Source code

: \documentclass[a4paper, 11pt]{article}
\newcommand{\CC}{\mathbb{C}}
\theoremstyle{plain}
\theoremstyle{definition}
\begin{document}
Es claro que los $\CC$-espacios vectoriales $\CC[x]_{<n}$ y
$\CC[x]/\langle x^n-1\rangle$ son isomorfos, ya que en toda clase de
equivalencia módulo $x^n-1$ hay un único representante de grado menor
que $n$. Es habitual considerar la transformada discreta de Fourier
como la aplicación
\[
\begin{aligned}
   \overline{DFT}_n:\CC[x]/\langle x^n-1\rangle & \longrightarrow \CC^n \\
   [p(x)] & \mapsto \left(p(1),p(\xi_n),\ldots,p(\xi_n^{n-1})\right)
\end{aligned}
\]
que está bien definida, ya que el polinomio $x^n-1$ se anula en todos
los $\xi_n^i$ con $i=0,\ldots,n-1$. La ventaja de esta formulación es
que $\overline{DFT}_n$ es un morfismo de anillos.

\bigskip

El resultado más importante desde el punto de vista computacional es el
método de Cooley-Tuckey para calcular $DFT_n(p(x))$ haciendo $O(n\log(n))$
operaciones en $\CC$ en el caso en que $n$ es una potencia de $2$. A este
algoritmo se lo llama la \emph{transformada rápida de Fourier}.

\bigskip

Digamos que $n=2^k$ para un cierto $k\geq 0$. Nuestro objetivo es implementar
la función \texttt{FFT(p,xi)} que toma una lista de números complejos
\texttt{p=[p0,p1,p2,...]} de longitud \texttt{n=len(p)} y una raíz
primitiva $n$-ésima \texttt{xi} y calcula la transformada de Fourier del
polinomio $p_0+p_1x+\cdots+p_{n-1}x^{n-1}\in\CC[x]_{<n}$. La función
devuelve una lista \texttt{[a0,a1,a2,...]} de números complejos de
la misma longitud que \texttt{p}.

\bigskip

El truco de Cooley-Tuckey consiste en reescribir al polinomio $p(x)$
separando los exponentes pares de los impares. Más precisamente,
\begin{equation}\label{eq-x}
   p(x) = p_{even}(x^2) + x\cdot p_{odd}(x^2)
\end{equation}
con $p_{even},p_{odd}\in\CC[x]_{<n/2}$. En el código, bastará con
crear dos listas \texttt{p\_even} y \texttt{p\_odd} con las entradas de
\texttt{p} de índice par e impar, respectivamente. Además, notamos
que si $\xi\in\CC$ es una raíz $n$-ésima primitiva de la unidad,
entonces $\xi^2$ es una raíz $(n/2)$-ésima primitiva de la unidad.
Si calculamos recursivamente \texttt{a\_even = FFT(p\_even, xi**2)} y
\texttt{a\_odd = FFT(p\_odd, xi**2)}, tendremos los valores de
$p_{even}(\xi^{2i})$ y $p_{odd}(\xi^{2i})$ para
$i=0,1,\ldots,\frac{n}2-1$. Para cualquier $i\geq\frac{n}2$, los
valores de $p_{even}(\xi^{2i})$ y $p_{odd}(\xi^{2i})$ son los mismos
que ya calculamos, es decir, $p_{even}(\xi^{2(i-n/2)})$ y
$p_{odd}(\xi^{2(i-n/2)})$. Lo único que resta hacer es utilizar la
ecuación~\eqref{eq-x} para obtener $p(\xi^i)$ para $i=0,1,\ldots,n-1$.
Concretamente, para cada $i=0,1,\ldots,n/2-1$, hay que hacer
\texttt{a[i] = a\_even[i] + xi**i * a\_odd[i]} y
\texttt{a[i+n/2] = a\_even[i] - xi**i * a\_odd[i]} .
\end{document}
________________
Leave out every line above except those from the line with "los $\xi_n^i$ con" up to and including the line with "El resultado más", and copy those exactly.

SOLUTION TO THIS EXERCISE:
los $\xi_n^i$ con $i=0,\ldots,n-1$. La ventaja de esta formulación es
que $\overline{DFT}_n$ es un morfismo de anillos.

\bigskip

El resultado más importante desde el punto de vista computacional es el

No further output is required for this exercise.